Cytochrome P450s form a large and diverse family of heme-containing proteins capable of carrying out many different enzymatic reactions. In both mammals and plants, some P450s are known to carry out reactions essential for processes such as hormone synthesis, while other P450s are involved in the detoxification of environmental compounds. In general, functions of insect P450s are less well understood. We characterized Drosophila melanogaster P450 expression patterns in embryos and 2 stages of third instar larvae. We identified numerous P450s expressed in the fat body, Malpighian (renal) tubules, and in distinct regions of the midgut, consistent with hypothesized roles in detoxification processes, and other P450s expressed in organs such as the gonads, corpora allata, oenocytes, hindgut, and brain. Combining expression pattern data with an RNA interference lethality screen of individual P450s, we identify candidate P450s essential for developmental processes and distinguish them from P450s with potential functions in detoxification.

Keywords: detoxification genes, in situ hybridization, insecticide resistance, multigene family, RNAi

Cytochrome P450s form a diverse and important gene superfamily present in virtually all organisms. Genome sequencing projects have identified a large number of P450 sequences in eukaryotes (15). Originally identified as monooxygenases, P450 enzymes are now known to catalyze an extremely diverse range of chemical reactions important both in developmental processes and in the detoxification of foreign compounds (68).

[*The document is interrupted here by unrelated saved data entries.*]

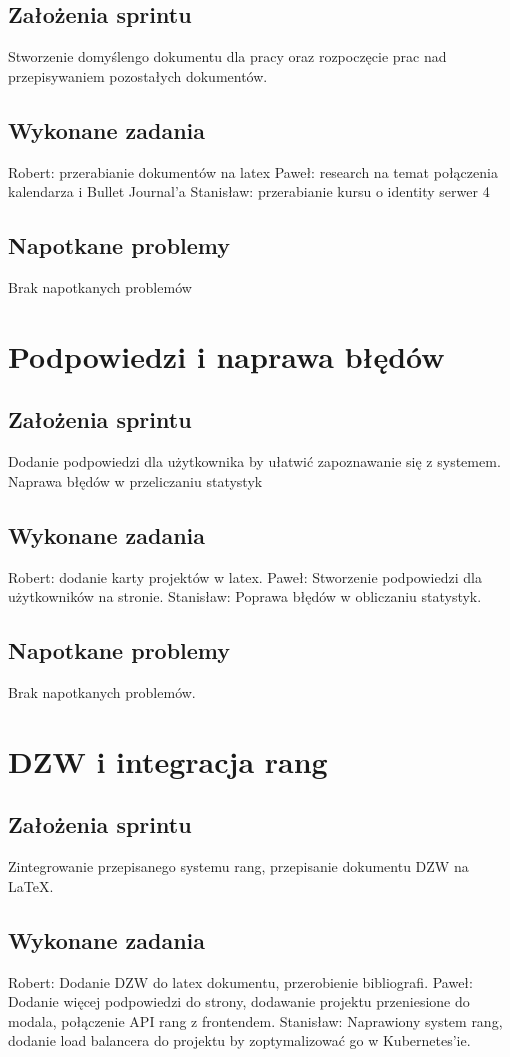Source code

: \documentclass[a4paper,11pt]{report}
\begin{document}
\subsection {Założenia sprintu}
Stworzenie domyślengo dokumentu dla pracy oraz rozpoczęcie prac nad przepisywaniem pozostałych dokumentów.
\subsection {Wykonane zadania}
Robert: przerabianie dokumentów na latex 
Paweł: research na temat połączenia kalendarza i Bullet Journal'a  
Stanisław: przerabianie kursu o identity serwer 4 
\subsection {Napotkane problemy}
Brak napotkanych problemów




\section {Podpowiedzi i naprawa błędów}
\subsection {Założenia sprintu}
Dodanie podpowiedzi dla użytkownika by ułatwić zapoznawanie się z systemem. Naprawa błędów w przeliczaniu statystyk
\subsection {Wykonane zadania}
Robert: dodanie karty projektów w latex.
Paweł: Stworzenie podpowiedzi dla użytkowników na stronie. 
Stanisław: Poprawa błędów w obliczaniu statystyk.  
\subsection {Napotkane problemy}
Brak napotkanych problemów.

\section {DZW i integracja rang}
\subsection {Założenia sprintu}
Zintegrowanie przepisanego systemu rang, przepisanie dokumentu DZW na LaTeX.
\subsection {Wykonane zadania}
Robert: Dodanie DZW do latex dokumentu, przerobienie bibliografi. 
Paweł: Dodanie więcej podpowiedzi do strony, dodawanie projektu przeniesione do modala, połączenie API rang z frontendem.
Stanisław: Naprawiony system rang, dodanie load balancera do projektu by zoptymalizować go w Kubernetes'ie.    
\end{document}
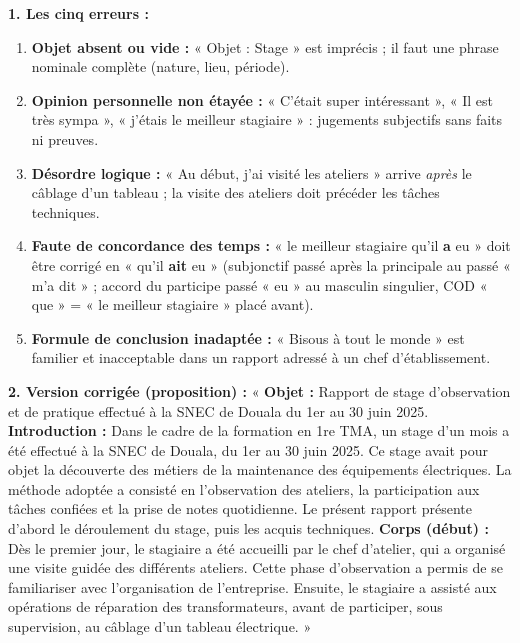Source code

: \documentclass[11pt]{article}
\begin{document}
\begin{corrige}
\textbf{1. Les cinq erreurs :}
\begin{enumerate}
    \item \textbf{Objet absent ou vide :} « Objet : Stage » est imprécis ; il faut une phrase nominale complète (nature, lieu, période).
    \item \textbf{Opinion personnelle non étayée :} « C'était super intéressant », « Il est très sympa », « j'étais le meilleur stagiaire » : jugements subjectifs sans faits ni preuves.
    \item \textbf{Désordre logique :} « Au début, j'ai visité les ateliers » arrive \emph{après} le câblage d'un tableau ; la visite des ateliers doit précéder les tâches techniques.
    \item \textbf{Faute de concordance des temps :} « le meilleur stagiaire qu'il \textbf{a} eu » doit être corrigé en « qu'il \textbf{ait} eu » (subjonctif passé après la principale au passé « m'a dit » ; accord du participe passé « eu » au masculin singulier, COD « que » = « le meilleur stagiaire » placé avant).
    \item \textbf{Formule de conclusion inadaptée :} « Bisous à tout le monde » est familier et inacceptable dans un rapport adressé à un chef d'établissement.
\end{enumerate}
\textbf{2. Version corrigée (proposition) :}
« \textbf{Objet :} Rapport de stage d'observation et de pratique effectué à la SNEC de Douala du 1er au 30 juin 2025.
\textbf{Introduction :} Dans le cadre de la formation en 1re TMA, un stage d'un mois a été effectué à la SNEC de Douala, du 1er au 30 juin 2025. Ce stage avait pour objet la découverte des métiers de la maintenance des équipements électriques. La méthode adoptée a consisté en l'observation des ateliers, la participation aux tâches confiées et la prise de notes quotidienne. Le présent rapport présente d'abord le déroulement du stage, puis les acquis techniques.
\textbf{Corps (début) :} Dès le premier jour, le stagiaire a été accueilli par le chef d'atelier, qui a organisé une visite guidée des différents ateliers. Cette phase d'observation a permis de se familiariser avec l'organisation de l'entreprise. Ensuite, le stagiaire a assisté aux opérations de réparation des transformateurs, avant de participer, sous supervision, au câblage d'un tableau électrique. »
\end{corrige}
\end{document}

P450s that perform essential functions in mammals and plants have been identified. For example, in humans, CYP17A1 and CYP19A1 catalyze steps in the production of androgens and estrogens (9). CYP26B1 metabolizes retinoic acid and is involved in the fate of germ cells in the testes of mice (10). CYP4F2 is involved in postabsorptive elimination of gamma-tocopherol forms of vitamin E (11). Mutations in human P450s also lead to various diseases (12, 13). Plant P450s are essential for catalyzing steps in the synthesis of many compounds, including phenylpropanoids, lipids, phytohormones, and carotenoids (14, 15). Roles for P450s in the detoxification of xenobiotics, for example P450-mediated drug metabolism in mammals (16), are also well characterized.

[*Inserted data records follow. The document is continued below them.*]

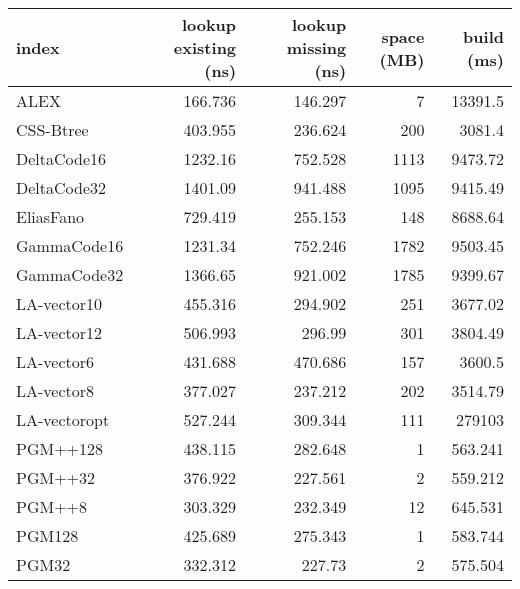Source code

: \begin{tabular}{lrrrr}
\hline
 index             &   lookup existing (ns) &   lookup missing (ns) &   space (MB) &       build (ms) \\
\hline
 ALEX              &                166.736 &              146.297  &            7 &  13391.5         \\
 CSS-Btree         &                403.955 &              236.624  &          200 &   3081.4         \\
 DeltaCode16       &               1232.16  &              752.528  &         1113 &   9473.72        \\
 DeltaCode32       &               1401.09  &              941.488  &         1095 &   9415.49        \\
 EliasFano         &                729.419 &              255.153  &          148 &   8688.64        \\
 GammaCode16       &               1231.34  &              752.246  &         1782 &   9503.45        \\
 GammaCode32       &               1366.65  &              921.002  &         1785 &   9399.67        \\
 LA-vector10       &                455.316 &              294.902  &          251 &   3677.02        \\
 LA-vector12       &                506.993 &              296.99   &          301 &   3804.49        \\
 LA-vector6        &                431.688 &              470.686  &          157 &   3600.5         \\
 LA-vector8        &                377.027 &              237.212  &          202 &   3514.79        \\
 LA-vectoropt      &                527.244 &              309.344  &          111 & 279103           \\
 PGM++128          &                438.115 &              282.648  &            1 &    563.241       \\
 PGM++32           &                376.922 &              227.561  &            2 &    559.212       \\
 PGM++8            &                303.329 &              232.349  &           12 &    645.531       \\
 PGM128            &                425.689 &              275.343  &            1 &    583.744       \\
 PGM32             &                332.312 &              227.73   &            2 &    575.504       \\

\end{tabular}
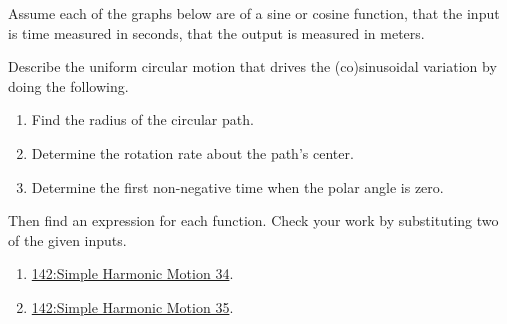 \documentclass{ximera}
\begin{document}
\begin{exercise} \label{ELDKFeef}
Assume each of the graphs below are of a sine or cosine function, that the input is time measured in seconds, that the output is measured in meters.

Describe the uniform circular motion that drives the (co)sinusoidal variation by doing the following.
 
\begin{enumerate}
\item Find the radius of the circular path.

\item Determine the rotation rate about the path's center.

\item Determine the first non-negative time when the polar angle is zero.

\end{enumerate}

Then find an expression for each function. Check your work by substituting two of the given inputs.


\begin{enumerate}

\item 

\href{https://www.desmos.com/calculator/o37ufo2ev5}{142:Simple Harmonic Motion 34}.

 
\begin{onlineOnly}
    \begin{center}
\end{center}
\end{onlineOnly}


\item 

\href{https://www.desmos.com/calculator/3t8bev0ify}{142:Simple Harmonic Motion 35}.

 
\begin{onlineOnly}
    \begin{center}
\end{center}
\end{onlineOnly}



\end{enumerate}

 


\end{exercise}
\end{document}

Compared to plants and mammals, much less is known about functions of the different insect P450 enzymes. One exception is the involvement of P450s in the biosynthesis of the major insect hormone 20-hydroxyecdysone (20H) from plant sterols, where in Drosophila melanogaster at least six P450s are involved (17). Cyp302a1, Cyp306a1, Cyp315a1, and Cyp307a2 are all expressed in the prothoracic glands of late embryos and larvae and catalyze steps in the ecdysone biosynthetic pathway (1821), while Cyp314a1 (shade), responsible for catalyzing the conversion from ecdysone to 20H, is expressed in the midgut, Malpighian tubules, and the fat body (22). Cyp307a1 (spook) has also been suggested to play a role in the synthesis of ecdysone, but it is not expressed in larvae (21). P450s involved in other important endogenous processes in D. melanogaster have also been identified, including Cyp303a1, required for the development and structure of sensory bristles (23), and Cyp4g1, an oenocyte-specific P450 required for correct triacylglycerol composition (24). P450s are also involved in behavioral phenotypes in D. melanogaster, with Cyp6a20 associated with aggressive behavior in males (25, 26) and Cyp4d21 necessary for efficient male mating (27). In the cockroach Diploptera punctata, Cyp15a1 is involved in the biosynthesis of juvenile hormone III (28).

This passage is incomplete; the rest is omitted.